* Brief *
Repeat exactly, and only, the lines below starting at the line that contains "- **webpack**: Module bundler" and ending at the line that contains "### Spell Details", inclusive of both.

[Opening Exercise data section]

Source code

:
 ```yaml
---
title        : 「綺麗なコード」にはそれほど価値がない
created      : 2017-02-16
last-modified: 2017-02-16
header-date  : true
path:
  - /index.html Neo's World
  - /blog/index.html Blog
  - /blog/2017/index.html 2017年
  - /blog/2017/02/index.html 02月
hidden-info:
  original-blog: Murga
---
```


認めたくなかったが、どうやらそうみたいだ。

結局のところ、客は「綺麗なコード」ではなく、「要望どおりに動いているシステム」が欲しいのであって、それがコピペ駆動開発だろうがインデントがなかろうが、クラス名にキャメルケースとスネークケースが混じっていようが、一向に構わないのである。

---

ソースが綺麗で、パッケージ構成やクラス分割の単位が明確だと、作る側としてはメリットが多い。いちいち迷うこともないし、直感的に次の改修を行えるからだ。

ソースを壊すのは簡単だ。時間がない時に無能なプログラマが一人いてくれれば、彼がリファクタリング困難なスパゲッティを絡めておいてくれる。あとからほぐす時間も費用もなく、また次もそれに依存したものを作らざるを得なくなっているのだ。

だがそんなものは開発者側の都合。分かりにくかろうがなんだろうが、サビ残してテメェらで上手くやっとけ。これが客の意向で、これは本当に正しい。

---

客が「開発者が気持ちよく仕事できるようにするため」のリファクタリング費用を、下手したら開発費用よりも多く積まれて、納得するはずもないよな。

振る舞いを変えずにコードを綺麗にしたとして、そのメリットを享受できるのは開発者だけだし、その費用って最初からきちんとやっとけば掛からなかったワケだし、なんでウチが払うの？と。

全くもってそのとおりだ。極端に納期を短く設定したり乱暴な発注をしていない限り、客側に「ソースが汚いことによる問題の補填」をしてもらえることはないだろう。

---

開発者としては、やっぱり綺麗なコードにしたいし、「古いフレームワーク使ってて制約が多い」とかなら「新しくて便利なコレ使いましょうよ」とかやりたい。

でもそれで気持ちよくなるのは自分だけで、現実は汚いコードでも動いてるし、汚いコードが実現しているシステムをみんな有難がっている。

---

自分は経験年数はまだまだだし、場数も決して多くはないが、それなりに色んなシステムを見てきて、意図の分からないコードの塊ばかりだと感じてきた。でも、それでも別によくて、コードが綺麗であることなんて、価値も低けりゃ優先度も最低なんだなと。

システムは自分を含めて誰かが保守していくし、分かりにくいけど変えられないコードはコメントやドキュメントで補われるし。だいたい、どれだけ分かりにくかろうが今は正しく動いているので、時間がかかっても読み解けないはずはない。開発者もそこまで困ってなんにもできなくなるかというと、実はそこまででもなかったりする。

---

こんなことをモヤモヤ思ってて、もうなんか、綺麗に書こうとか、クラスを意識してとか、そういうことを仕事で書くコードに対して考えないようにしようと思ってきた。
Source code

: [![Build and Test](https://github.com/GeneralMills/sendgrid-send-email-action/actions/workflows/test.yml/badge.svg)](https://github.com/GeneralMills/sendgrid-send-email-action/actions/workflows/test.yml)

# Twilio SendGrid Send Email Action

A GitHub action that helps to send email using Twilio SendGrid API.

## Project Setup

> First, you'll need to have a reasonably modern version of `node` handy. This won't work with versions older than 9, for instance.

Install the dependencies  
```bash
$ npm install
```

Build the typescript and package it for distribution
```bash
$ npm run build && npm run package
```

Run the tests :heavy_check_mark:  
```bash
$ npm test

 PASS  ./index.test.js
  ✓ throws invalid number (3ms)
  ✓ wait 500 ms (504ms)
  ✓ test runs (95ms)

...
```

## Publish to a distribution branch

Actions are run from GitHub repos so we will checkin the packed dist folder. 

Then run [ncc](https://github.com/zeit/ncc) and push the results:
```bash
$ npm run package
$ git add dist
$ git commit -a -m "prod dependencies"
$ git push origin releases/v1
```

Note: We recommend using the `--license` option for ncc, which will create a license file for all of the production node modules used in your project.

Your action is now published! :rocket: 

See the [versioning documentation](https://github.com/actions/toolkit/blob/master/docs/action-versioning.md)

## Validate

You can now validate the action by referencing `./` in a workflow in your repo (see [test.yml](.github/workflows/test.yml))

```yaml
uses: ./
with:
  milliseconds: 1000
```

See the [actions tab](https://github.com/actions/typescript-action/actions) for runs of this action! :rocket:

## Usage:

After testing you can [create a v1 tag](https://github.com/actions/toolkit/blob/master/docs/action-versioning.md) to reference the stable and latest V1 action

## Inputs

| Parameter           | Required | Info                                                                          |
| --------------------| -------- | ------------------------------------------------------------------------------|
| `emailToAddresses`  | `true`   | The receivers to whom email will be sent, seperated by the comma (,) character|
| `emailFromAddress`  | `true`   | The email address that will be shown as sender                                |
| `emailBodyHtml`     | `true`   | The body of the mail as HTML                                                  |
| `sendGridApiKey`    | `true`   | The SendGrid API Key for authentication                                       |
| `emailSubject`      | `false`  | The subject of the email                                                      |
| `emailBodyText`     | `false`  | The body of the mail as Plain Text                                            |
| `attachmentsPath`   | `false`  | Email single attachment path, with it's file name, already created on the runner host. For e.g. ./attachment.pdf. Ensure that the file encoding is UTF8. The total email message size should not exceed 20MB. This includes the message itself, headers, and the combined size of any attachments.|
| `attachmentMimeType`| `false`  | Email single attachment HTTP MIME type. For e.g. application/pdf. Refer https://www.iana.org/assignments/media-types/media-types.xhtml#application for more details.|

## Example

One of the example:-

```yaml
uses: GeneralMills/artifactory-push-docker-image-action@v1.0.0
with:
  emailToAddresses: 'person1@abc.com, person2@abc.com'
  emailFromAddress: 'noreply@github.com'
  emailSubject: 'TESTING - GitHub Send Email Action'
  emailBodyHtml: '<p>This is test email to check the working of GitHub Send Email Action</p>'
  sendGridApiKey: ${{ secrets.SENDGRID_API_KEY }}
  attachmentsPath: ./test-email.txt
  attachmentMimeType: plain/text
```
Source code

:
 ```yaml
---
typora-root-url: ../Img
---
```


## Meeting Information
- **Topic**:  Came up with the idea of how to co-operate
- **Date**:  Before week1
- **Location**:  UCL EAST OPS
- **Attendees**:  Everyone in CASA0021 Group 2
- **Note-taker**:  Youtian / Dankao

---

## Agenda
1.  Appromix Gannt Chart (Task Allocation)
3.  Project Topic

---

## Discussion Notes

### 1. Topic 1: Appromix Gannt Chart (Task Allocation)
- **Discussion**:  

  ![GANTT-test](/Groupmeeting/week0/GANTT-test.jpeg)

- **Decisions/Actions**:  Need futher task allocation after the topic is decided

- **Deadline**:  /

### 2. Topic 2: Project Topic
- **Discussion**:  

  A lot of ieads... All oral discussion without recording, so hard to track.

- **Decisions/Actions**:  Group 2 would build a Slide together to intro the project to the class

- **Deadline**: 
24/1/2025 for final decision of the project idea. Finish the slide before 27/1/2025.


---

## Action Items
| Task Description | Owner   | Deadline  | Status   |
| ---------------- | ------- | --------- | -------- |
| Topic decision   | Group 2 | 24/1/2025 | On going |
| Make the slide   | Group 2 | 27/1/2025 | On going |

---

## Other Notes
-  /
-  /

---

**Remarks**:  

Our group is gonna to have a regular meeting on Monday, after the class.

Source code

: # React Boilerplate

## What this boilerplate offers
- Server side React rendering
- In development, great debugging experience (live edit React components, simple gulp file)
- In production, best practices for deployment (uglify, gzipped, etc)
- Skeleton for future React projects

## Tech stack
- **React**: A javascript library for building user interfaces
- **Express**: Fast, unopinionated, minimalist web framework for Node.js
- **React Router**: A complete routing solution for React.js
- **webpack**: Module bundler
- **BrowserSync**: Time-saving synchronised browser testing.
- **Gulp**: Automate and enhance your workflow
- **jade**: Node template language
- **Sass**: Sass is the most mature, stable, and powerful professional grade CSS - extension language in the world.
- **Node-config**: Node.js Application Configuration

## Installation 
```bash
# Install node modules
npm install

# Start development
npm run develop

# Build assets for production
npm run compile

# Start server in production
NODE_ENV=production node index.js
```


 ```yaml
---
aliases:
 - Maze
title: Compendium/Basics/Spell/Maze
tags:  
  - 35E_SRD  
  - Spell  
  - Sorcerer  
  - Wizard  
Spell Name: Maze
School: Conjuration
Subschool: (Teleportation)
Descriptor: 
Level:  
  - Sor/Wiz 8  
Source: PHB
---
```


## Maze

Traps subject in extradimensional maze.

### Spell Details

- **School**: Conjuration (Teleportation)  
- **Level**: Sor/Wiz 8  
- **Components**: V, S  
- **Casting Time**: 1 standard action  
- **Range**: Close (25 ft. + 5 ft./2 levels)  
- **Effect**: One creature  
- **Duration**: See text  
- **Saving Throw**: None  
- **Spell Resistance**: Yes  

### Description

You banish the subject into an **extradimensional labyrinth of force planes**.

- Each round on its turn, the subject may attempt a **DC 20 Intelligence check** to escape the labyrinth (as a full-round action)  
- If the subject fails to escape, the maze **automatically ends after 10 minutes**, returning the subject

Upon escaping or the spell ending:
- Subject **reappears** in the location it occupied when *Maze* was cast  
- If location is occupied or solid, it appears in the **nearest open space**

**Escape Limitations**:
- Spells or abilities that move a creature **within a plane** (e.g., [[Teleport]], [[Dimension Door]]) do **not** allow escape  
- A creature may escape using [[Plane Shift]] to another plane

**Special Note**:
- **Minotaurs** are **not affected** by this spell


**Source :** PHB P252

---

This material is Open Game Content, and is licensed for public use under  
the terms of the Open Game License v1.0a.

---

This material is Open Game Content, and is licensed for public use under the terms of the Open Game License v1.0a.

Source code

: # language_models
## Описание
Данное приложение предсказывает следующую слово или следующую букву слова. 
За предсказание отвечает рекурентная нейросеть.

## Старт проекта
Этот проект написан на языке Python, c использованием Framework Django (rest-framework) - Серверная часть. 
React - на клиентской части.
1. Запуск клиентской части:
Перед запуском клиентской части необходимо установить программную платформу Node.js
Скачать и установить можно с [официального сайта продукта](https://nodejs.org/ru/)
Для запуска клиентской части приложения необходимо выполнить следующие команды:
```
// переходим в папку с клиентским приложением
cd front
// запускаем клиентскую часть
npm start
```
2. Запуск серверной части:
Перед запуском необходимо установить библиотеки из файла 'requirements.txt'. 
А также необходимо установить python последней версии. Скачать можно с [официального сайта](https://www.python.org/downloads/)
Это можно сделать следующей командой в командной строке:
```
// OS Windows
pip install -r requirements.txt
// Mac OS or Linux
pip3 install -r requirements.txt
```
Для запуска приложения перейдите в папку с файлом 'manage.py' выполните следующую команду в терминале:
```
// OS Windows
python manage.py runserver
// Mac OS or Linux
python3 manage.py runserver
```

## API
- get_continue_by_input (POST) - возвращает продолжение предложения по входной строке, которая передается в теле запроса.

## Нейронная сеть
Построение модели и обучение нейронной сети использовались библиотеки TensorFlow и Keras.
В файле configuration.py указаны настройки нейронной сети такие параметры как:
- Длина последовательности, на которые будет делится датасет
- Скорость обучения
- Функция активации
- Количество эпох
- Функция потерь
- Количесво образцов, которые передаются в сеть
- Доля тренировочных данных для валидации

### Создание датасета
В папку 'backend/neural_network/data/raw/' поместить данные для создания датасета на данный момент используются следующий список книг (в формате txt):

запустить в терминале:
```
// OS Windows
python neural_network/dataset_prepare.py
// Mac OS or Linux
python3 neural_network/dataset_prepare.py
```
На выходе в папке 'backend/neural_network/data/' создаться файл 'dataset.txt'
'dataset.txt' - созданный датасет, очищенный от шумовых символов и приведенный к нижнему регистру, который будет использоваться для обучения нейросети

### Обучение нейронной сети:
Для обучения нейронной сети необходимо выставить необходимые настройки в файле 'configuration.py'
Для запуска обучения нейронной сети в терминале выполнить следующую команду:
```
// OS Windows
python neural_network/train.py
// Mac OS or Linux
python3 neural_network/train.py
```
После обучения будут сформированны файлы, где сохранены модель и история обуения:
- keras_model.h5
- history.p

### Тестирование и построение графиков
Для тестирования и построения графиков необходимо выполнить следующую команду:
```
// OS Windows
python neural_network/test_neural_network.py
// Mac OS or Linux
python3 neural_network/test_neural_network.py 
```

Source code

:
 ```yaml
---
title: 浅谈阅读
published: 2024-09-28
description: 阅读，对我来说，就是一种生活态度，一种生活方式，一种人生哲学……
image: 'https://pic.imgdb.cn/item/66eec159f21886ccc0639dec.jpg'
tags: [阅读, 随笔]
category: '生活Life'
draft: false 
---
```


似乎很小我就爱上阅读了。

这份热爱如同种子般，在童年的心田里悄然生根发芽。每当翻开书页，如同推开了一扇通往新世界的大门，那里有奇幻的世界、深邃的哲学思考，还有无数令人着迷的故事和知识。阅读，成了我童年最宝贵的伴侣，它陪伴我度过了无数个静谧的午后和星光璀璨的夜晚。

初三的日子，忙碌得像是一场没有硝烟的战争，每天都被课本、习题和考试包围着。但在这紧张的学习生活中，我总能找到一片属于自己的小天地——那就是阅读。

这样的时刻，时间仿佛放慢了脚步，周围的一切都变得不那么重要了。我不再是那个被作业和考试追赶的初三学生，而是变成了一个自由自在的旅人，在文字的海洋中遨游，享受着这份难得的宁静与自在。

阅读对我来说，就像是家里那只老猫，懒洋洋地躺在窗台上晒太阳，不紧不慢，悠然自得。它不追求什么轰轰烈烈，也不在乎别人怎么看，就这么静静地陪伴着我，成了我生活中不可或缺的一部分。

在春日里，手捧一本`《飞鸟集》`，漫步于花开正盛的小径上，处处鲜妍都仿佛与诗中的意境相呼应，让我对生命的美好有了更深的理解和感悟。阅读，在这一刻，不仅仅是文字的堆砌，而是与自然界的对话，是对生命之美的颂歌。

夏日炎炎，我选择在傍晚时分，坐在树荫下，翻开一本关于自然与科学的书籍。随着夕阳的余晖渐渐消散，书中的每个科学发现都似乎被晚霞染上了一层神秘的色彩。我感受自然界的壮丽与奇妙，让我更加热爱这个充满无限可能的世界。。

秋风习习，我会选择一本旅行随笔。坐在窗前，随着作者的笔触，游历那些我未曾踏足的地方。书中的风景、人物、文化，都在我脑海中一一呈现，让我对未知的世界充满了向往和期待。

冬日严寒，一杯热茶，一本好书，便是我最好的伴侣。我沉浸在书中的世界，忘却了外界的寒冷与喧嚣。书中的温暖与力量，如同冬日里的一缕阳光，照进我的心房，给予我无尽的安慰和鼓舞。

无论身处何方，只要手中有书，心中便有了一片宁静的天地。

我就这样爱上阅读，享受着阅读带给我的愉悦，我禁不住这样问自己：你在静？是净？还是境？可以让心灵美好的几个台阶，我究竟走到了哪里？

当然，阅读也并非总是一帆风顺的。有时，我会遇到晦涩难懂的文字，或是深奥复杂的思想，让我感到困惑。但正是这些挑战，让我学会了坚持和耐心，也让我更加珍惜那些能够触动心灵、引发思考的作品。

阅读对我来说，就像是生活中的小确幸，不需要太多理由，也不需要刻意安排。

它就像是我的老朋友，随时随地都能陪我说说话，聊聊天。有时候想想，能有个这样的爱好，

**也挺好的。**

[Closing Exercise data section]

* Result *
- **webpack**: Module bundler
- **BrowserSync**: Time-saving synchronised browser testing.
- **Gulp**: Automate and enhance your workflow
- **jade**: Node template language
- **Sass**: Sass is the most mature, stable, and powerful professional grade CSS - extension language in the world.
- **Node-config**: Node.js Application Configuration

## Installation 
```bash
# Install node modules
npm install

# Start development
npm run develop

# Build assets for production
npm run compile

# Start server in production
NODE_ENV=production node index.js
```


 ```yaml
---
aliases:
 - Maze
title: Compendium/Basics/Spell/Maze
tags:  
  - 35E_SRD  
  - Spell  
  - Sorcerer  
  - Wizard  
Spell Name: Maze
School: Conjuration
Subschool: (Teleportation)
Descriptor: 
Level:  
  - Sor/Wiz 8  
Source: PHB
---
```


## Maze

Traps subject in extradimensional maze.

### Spell Details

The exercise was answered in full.